Un bon point pour moi quand même, ils ont passé I'm Yours de Jason Mraz pendant une scène du pilote. D'ailleurs il y a beaucoup de musique dans ce premier épisode, on se croirait dans Grey's Anatomy. Dans le pilote : Coldplay, Adele, les Ting Tings...
Autre bon point : la série est tournée à Torrance High, comme l'originale, et comme Buffy. Ca fait toujours plaisir de revoir ces escaliers et cette façade. Ca me donne l'impression que Xander va arriver en skate et se casser la figure.

Bilan mitigé donc : c'est loin d'être une claque télévisuelle, ça pourrait bien devenir un guilty pleasure... mais il y a du Rob Thomas (créateur de Veronica Mars) là-dedans donc j'ai envie de croire que ça ne peut que s'améliorer, même si le troisième épisode, enfin deuxième si on compte le pilote comme un double, n'était vraiment pas terrible et en plus, même pas de Jessica Walter!



Changement rapide de sujet, Theo Tams a gagné Canadian Idol, yay!


mardi 2 septembre 2008

Dr Horrible's Sing-Along Blog - BO

Eh bien ça y est, la bande originale de Dr. Horrible est disponible sur iTunes, y compris sur iTunes France, ce qui est d'autant plus étonnant qu'ils n'ont toujours pas la vidéo, mais bon il ne faut pas chercher! Wow, je viens de voir que l'album est déjà 2ème des ventes de BO sur iTunes, et 22ème tous albums confondus, yes!
Je n'ai pas encore écouté, boulot oblige, mais ça fait plaisir et ça fera patienter jusqu'au DVD...
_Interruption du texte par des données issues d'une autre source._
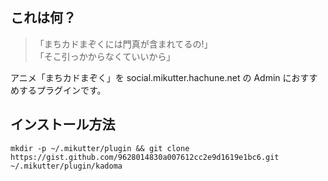## これは何？

> 「まちカドまぞくには門真が含まれてるの!」  
> 「そこ引っかからなくていいから」

アニメ「まちカドまぞく」を social.mikutter.hachune.net の Admin におすすめするプラグインです。

## インストール方法

```
mkdir -p ~/.mikutter/plugin && git clone https://gist.github.com/9628014830a007612cc2e9d1619e1bc6.git ~/.mikutter/plugin/kadoma
```
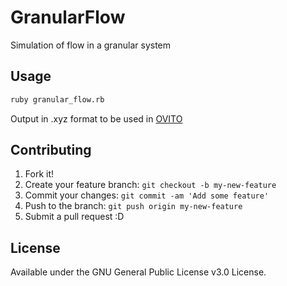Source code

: # GranularFlow

Simulation of flow in a granular system

## Usage

```sh
ruby granular_flow.rb
```

Output in .xyz format to be used in [OVITO](http://www.ovito.org/)

## Contributing

1. Fork it!
2. Create your feature branch: `git checkout -b my-new-feature`
3. Commit your changes: `git commit -am 'Add some feature'`
4. Push to the branch: `git push origin my-new-feature`
5. Submit a pull request :D

## License

Available under the GNU General Public License v3.0 License.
(ça m'embête de le dire mais je suis presque déçue que 'On the Rise' s'appelle 'My Eyes')


Sinon rentrée télé, suis-je la seule à être un peu curieuse de voir le nouveau Beverly Hills? Et Gossip Girl a repris aux Etats-Unis hier soir, et démarre sur TF1 samedi après-midi. Une des seules nouveautés intéressantes sur les chaînes françaises d'après ce que j'ai vu jusqu'à présent.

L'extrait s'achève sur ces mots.